_Task item_
In the material below, identify each line bearing the word "following". Reproduce those lines.

_Supplied material_
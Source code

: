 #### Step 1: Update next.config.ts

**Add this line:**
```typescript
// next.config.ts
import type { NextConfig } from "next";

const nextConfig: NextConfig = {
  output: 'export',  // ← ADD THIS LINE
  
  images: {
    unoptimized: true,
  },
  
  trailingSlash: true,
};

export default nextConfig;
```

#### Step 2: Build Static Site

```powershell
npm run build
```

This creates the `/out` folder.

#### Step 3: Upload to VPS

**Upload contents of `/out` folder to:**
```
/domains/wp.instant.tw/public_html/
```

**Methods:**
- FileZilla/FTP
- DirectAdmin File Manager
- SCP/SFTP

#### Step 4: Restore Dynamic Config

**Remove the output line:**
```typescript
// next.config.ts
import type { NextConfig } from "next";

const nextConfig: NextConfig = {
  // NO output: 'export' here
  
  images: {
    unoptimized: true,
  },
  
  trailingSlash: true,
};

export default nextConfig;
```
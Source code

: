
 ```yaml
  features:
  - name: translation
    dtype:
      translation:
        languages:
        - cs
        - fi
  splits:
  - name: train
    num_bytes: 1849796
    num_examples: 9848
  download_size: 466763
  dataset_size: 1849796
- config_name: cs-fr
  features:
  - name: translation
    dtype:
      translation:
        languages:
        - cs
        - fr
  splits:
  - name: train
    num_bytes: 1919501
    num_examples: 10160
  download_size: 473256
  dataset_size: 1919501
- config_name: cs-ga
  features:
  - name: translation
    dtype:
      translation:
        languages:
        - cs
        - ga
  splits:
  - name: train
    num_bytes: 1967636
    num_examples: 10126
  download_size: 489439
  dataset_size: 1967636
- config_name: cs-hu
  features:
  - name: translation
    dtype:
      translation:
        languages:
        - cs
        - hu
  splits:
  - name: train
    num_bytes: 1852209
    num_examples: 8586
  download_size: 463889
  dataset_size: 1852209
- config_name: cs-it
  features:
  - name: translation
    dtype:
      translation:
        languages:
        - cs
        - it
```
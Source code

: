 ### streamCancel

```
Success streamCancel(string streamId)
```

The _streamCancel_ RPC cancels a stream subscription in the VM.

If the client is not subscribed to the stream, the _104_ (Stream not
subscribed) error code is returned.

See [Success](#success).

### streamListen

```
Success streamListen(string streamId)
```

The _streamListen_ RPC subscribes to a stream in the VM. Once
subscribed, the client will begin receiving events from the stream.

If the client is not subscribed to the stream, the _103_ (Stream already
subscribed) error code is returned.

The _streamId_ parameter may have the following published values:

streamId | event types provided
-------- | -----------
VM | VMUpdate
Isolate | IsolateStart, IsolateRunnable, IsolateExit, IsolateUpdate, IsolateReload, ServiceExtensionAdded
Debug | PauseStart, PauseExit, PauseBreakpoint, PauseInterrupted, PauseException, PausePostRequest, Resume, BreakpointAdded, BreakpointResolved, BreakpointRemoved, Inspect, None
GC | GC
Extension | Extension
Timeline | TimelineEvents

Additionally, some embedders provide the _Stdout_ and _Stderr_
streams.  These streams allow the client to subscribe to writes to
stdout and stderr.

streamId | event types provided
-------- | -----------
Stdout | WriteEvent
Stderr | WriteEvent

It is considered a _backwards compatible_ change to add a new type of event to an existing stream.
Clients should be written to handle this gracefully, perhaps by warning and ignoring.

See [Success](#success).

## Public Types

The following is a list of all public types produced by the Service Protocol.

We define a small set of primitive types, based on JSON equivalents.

--

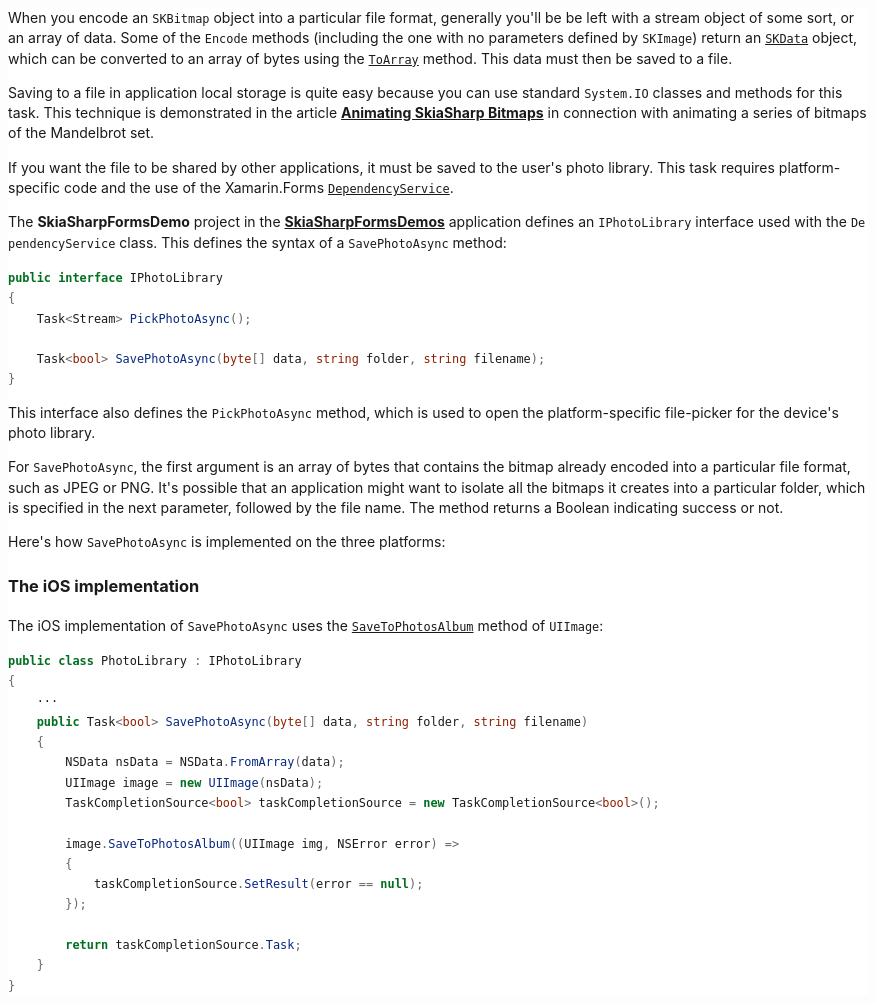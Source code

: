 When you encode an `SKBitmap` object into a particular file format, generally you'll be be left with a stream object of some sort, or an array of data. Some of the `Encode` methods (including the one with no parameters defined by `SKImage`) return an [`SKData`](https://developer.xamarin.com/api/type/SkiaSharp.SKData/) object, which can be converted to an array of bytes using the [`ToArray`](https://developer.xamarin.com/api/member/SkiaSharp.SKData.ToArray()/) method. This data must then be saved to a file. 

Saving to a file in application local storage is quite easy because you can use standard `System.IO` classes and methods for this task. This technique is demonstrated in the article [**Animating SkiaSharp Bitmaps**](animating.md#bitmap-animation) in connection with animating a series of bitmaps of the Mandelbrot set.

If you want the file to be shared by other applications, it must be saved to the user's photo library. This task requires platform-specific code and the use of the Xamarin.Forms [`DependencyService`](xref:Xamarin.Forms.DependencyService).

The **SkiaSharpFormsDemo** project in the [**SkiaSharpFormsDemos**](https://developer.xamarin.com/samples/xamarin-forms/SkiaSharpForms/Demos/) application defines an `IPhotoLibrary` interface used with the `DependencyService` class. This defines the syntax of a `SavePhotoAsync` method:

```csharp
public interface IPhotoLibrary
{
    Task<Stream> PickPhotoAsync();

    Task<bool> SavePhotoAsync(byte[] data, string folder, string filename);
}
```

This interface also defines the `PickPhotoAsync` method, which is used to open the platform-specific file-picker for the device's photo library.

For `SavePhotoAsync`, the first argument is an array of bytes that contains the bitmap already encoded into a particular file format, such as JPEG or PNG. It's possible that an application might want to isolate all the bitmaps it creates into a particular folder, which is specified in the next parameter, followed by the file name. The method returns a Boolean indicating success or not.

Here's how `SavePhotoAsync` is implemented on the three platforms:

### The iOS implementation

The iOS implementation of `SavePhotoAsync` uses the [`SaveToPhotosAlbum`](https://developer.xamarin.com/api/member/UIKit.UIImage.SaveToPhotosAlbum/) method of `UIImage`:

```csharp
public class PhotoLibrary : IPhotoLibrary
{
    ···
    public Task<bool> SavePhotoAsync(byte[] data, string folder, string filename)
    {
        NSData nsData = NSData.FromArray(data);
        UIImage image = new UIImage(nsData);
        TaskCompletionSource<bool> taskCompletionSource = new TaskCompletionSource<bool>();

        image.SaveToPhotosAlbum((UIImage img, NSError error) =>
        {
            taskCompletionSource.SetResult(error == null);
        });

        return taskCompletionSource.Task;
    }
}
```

_Solution to this task_
The _streamId_ parameter may have the following published values:
The following is a list of all public types produced by the Service Protocol.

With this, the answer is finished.